Exercise 14. Design a helper function drop-letter, which drops all the copies of a given 1String at the beginning of a given [ListOf 1String].
(check-expect (drop-letter "A" (explode "AAAAAAAAAAGCCCCC"))
              (explode "GCCCCC"))
Write at least two more examples: one whose input starts with a different character, and one whose list input is empty.

Hint: Your definition of drop-letter can use the built-in function string=?

Exercise 15. Design another helper function take-letter, which collects all the copies of a given 1String at the beginning of a given [ListOf 1String].
(check-expect (take-letter "A" (explode "AAAAAAAAAAGCCCCC"))
              (explode "AAAAAAAAAA"))

Exercise 16. Next, you will use the helpers above to decompose encoding problems via the same DNATree that you used in the previous section to decompose decoding problems.
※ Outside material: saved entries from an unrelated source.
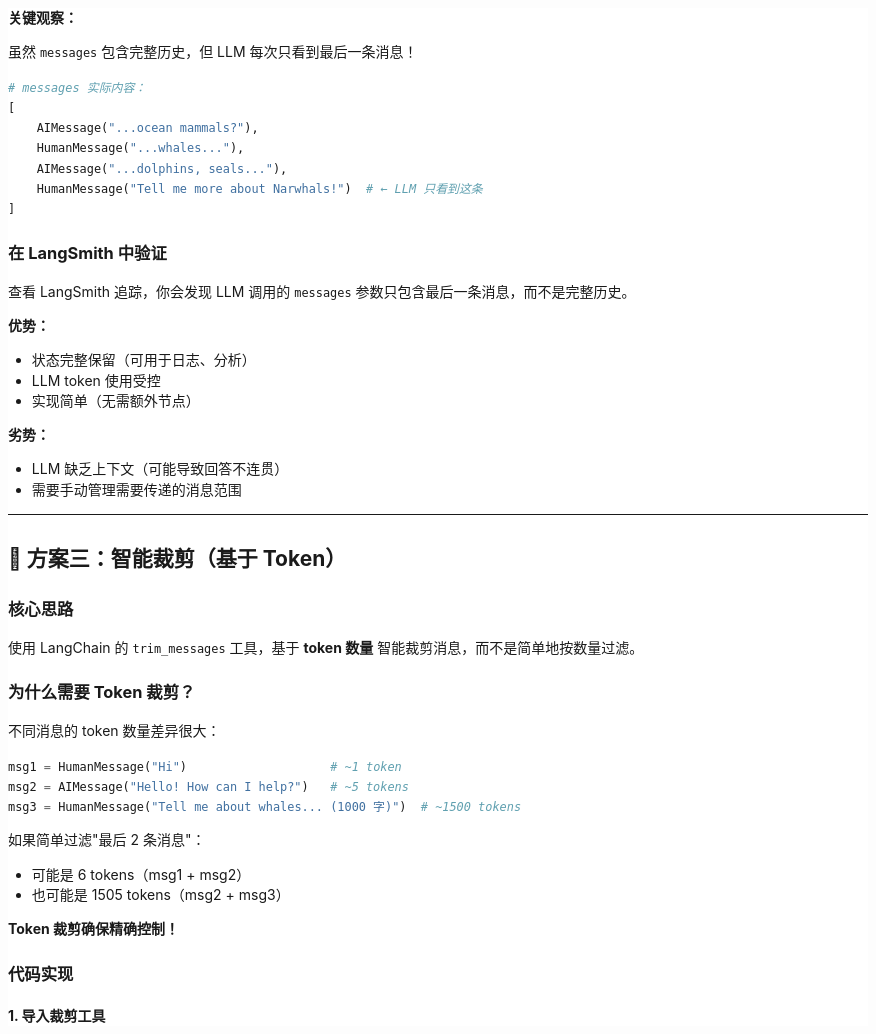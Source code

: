 **关键观察：**

虽然 `messages` 包含完整历史，但 LLM 每次只看到最后一条消息！

```python
# messages 实际内容：
[
    AIMessage("...ocean mammals?"),
    HumanMessage("...whales..."),
    AIMessage("...dolphins, seals..."),
    HumanMessage("Tell me more about Narwhals!")  # ← LLM 只看到这条
]
```

### 在 LangSmith 中验证

查看 LangSmith 追踪，你会发现 LLM 调用的 `messages` 参数只包含最后一条消息，而不是完整历史。

**优势：**
- 状态完整保留（可用于日志、分析）
- LLM token 使用受控
- 实现简单（无需额外节点）

**劣势：**
- LLM 缺乏上下文（可能导致回答不连贯）
- 需要手动管理需要传递的消息范围

---

## 🔧 方案三：智能裁剪（基于 Token）

### 核心思路

使用 LangChain 的 `trim_messages` 工具，基于 **token 数量** 智能裁剪消息，而不是简单地按数量过滤。

### 为什么需要 Token 裁剪？

不同消息的 token 数量差异很大：

```python
msg1 = HumanMessage("Hi")                    # ~1 token
msg2 = AIMessage("Hello! How can I help?")   # ~5 tokens
msg3 = HumanMessage("Tell me about whales... (1000 字)")  # ~1500 tokens
```

如果简单过滤"最后 2 条消息"：
- 可能是 6 tokens（msg1 + msg2）
- 也可能是 1505 tokens（msg2 + msg3）

**Token 裁剪确保精确控制！**

### 代码实现

#### 1. 导入裁剪工具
Design a function generate-encoding that takes a DNA sequence as input and decomposes its encoding problem into a DNATree. Assume that the given DNA sequence will only consist of upper-case A, C, G and T. Here are two examples:
(check-expect (generate-encoding (explode "AAAAAAAAAAGCCCCC")) dt1)
(check-expect (generate-encoding empty) (make-end))
Hint: Use the helper functions you designed in Exercises 14 and 15 to decompose the problem (explode "AAAAAAAAAAGCCCCC") into the subproblem (explode "GCCCCC").

Exercise 17. Design a function encode-dna-tree that takes a DNATree as input and produces the run-length encoding. Here are two examples:
(check-expect (encode-dna-tree dt1) (explode "A10G1C5"))
(check-expect (encode-dna-tree (make-end)) empty)
Hint: Follow the template for processing a DNATree. Also, use the built-in functions number->string and explode:
(check-expect (explode (number->string 10)) (list "1" "0"))
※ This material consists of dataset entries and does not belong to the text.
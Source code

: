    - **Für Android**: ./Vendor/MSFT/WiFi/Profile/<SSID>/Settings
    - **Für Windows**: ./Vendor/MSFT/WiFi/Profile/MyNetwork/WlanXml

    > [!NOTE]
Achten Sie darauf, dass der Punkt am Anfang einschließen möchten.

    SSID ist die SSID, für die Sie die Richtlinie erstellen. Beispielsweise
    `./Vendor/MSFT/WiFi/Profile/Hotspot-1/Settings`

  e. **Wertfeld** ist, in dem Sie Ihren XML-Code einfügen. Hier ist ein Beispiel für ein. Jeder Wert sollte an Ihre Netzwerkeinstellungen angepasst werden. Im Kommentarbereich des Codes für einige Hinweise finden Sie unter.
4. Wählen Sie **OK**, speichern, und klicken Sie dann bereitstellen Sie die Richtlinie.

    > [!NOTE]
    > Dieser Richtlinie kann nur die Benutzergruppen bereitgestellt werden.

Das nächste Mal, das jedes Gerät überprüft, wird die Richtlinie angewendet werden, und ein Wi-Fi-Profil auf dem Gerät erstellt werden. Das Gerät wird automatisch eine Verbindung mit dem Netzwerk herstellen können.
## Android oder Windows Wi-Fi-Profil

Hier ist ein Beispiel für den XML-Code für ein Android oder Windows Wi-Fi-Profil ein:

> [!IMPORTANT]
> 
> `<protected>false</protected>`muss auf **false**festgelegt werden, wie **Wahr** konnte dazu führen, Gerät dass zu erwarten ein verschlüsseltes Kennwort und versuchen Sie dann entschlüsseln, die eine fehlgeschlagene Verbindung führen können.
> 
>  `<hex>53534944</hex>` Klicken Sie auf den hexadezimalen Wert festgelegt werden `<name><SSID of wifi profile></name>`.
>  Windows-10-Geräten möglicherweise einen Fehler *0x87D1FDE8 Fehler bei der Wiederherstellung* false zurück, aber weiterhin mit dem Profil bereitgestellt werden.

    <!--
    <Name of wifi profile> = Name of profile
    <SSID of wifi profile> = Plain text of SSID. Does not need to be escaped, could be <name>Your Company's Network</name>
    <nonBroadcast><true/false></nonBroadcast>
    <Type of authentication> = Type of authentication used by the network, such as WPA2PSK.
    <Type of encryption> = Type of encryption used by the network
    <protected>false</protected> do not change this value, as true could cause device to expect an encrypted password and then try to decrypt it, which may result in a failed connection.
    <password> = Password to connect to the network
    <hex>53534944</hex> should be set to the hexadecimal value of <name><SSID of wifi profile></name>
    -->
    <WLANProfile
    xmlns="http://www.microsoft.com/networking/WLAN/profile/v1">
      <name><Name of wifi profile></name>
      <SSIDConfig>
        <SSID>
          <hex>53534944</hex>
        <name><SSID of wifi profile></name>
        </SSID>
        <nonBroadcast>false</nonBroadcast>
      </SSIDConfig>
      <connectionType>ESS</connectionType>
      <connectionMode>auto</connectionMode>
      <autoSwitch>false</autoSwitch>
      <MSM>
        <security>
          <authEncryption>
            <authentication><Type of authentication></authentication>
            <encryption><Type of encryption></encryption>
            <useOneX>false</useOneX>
Exercise 18. Combine generate-encoding and encode-dna-tree to design a function encode that consumes a DNA string and produces its run-length encoding. Again, assume that the given DNA string will only consist of upper-case A, C, G and T. Here are two examples:
(check-expect (encode (explode "AAAAAAAAAAGCCCCC")) (explode "A10G1C5"))
(check-expect (encode empty) empty)
Hint: The definition of encode is very short, does not use recursion, and can be written just by looking at the signatures of generate-encoding and encode-dna-tree.

4 Challenges🔗

Exercise 19. Abstract from the helpers drop-digits and drop-letter you designed in Exercises 9 and 14.
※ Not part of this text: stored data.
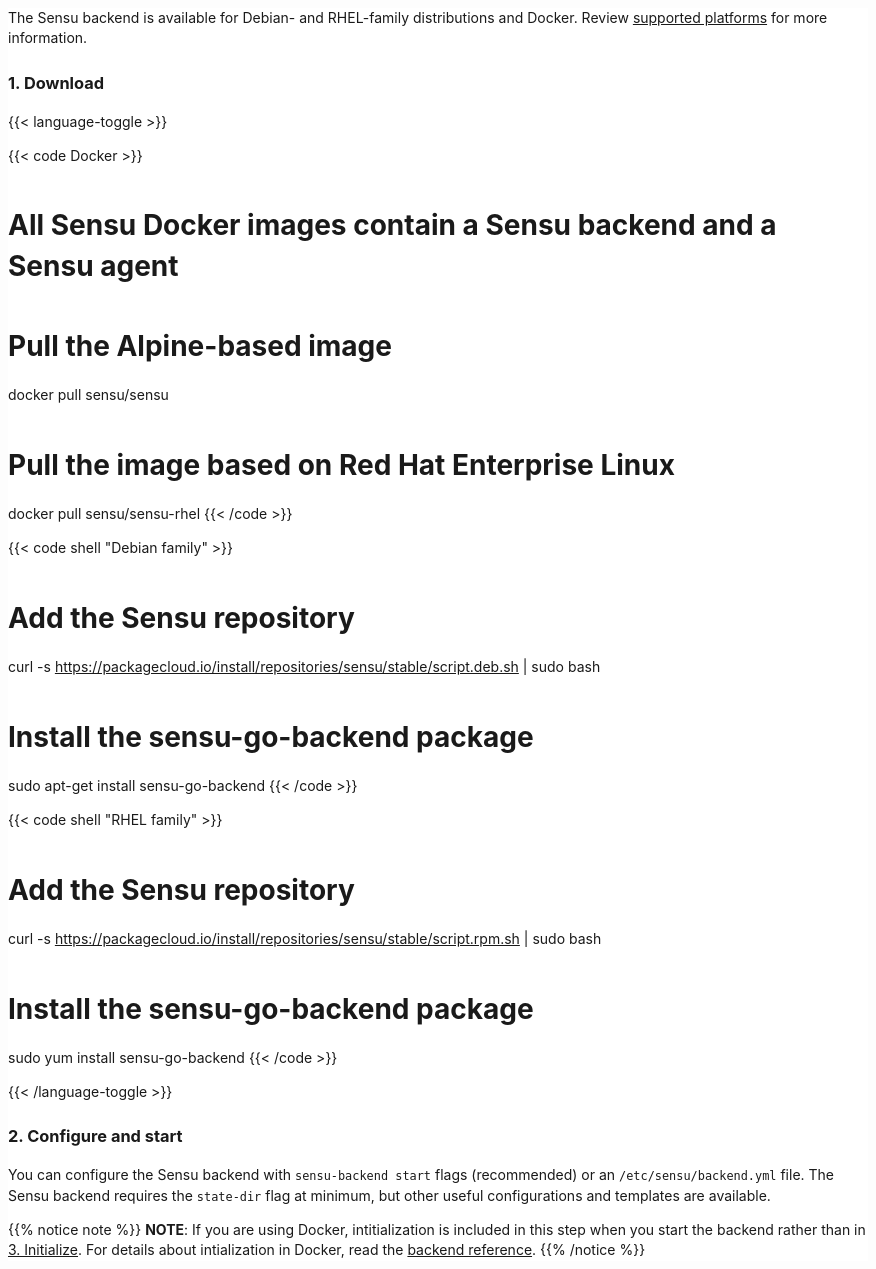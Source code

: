 The Sensu backend is available for Debian- and RHEL-family distributions and Docker.
Review [supported platforms][5] for more information.

### 1. Download

{{< language-toggle >}}

{{< code Docker >}}
# All Sensu Docker images contain a Sensu backend and a Sensu agent

# Pull the Alpine-based image
docker pull sensu/sensu

# Pull the image based on Red Hat Enterprise Linux
docker pull sensu/sensu-rhel
{{< /code >}}

{{< code shell "Debian family" >}}
# Add the Sensu repository
curl -s https://packagecloud.io/install/repositories/sensu/stable/script.deb.sh | sudo bash

# Install the sensu-go-backend package
sudo apt-get install sensu-go-backend
{{< /code >}}

{{< code shell "RHEL family" >}}
# Add the Sensu repository
curl -s https://packagecloud.io/install/repositories/sensu/stable/script.rpm.sh | sudo bash

# Install the sensu-go-backend package
sudo yum install sensu-go-backend
{{< /code >}}

{{< /language-toggle >}}

### 2. Configure and start

You can configure the Sensu backend with `sensu-backend start` flags (recommended) or an `/etc/sensu/backend.yml` file.
The Sensu backend requires the `state-dir` flag at minimum, but other useful configurations and templates are available.

{{% notice note %}}
**NOTE**: If you are using Docker, intitialization is included in this step when you start the backend rather than in [3. Initialize](#3-initialize).
For details about intialization in Docker, read the [backend reference](../../../observability-pipeline/observe-schedule/backend#docker-initialization).
{{% /notice %}}


[1]: https://github.com/sensu/sensu-go/releases/
[2]: ../generate-certificates/
[3]: ../../../web-ui/
[4]: ../../../sensuctl/
[5]: ../../../platforms/
[6]: ../../../observability-pipeline/observe-schedule/backend/#backend-configuration-options
[7]: ../../../observability-pipeline/observe-schedule/agent/#agent-configuration-options
[8]: ../secure-sensu/
[9]: ../../../observability-pipeline/observe-schedule/monitor-server-resources/
[10]: ../../../observability-pipeline/observe-process/send-slack-alerts/
[11]: https://sensu.io/contact?subject=contact-sales/
[12]: ../../../observability-pipeline/observe-process/send-email-alerts/
[13]: https://sensu.io/licenses
[14]: ../../../platforms/#supported-packages
[15]: ../../../observability-pipeline/observe-schedule/agent/#example-post-request-to-events-endpoint
[16]: https://etcd.io/
[17]: ../../../plugins/assets/
[18]: #install-sensu-agents
[19]: #install-sensuctl
[20]: ../../../commercial/
[21]: #install-the-sensu-backend
[22]: ../cluster-sensu/
[24]: #4-open-the-web-ui
[25]: ../hardware-requirements/
[26]: ../../../api/
[27]: ../../../observability-pipeline/observe-schedule/agent#create-observability-events-using-the-agent-api
[28]: ../../../observability-pipeline/observe-schedule/agent#create-observability-events-using-the-statsd-listener
[29]: https://sensu.io/blog/one-year-of-sensu-go/
[30]: ../../../observability-pipeline/observe-schedule/backend#initialization
[31]: ../deployment-architecture/
[32]: http://localhost:3000/
[33]: ../../../observability-pipeline/observe-schedule/collect-metrics-with-checks/
[34]: https://account.sensu.io/
[35]: ../../../api/other/health/
[36]: #4-open-the-web-ui
[37]: ../../../observability-pipeline/observe-process/populate-metrics-influxdb/
[38]: ../../../sensuctl/back-up-recover/
[39]: ../../../sensuctl/create-manage-resources/#create-resources
[40]: https://etcd.io/docs/latest/op-guide/runtime-configuration/
[41]: ../../../observability-pipeline/observe-schedule/subscriptions
[42]: https://bonsai.sensu.io/
[43]: ../../../observability-pipeline/observe-schedule/backend/#debug-attribute
[44]: https://github.com/sensu/sensu-go#installation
Exercise 20. Abstract from the helpers take-digits and take-letter you designed in Exercises 10 and 15.

Exercise 21. Think: on what kinds of input is run-length encoding most efficient (compresses the most) versus least efficient (compresses the least)? Express your answer by defining two constant DNA sequences very-efficient and very-inefficient, such that
(> (compression-ratio very-efficient) 100)
(< (compression-ratio very-inefficient) 1)
 
; compression-ratio : [ListOf 1String] -> Number
; returns how many times shorter encode makes the given string
(check-expect (compression-ratio (make-list 4 "A")) 2)
(check-expect (compression-ratio (make-list 2 "A")) 1)
(define (compression-ratio dna)
  (/ (length dna) (length (encode dna))))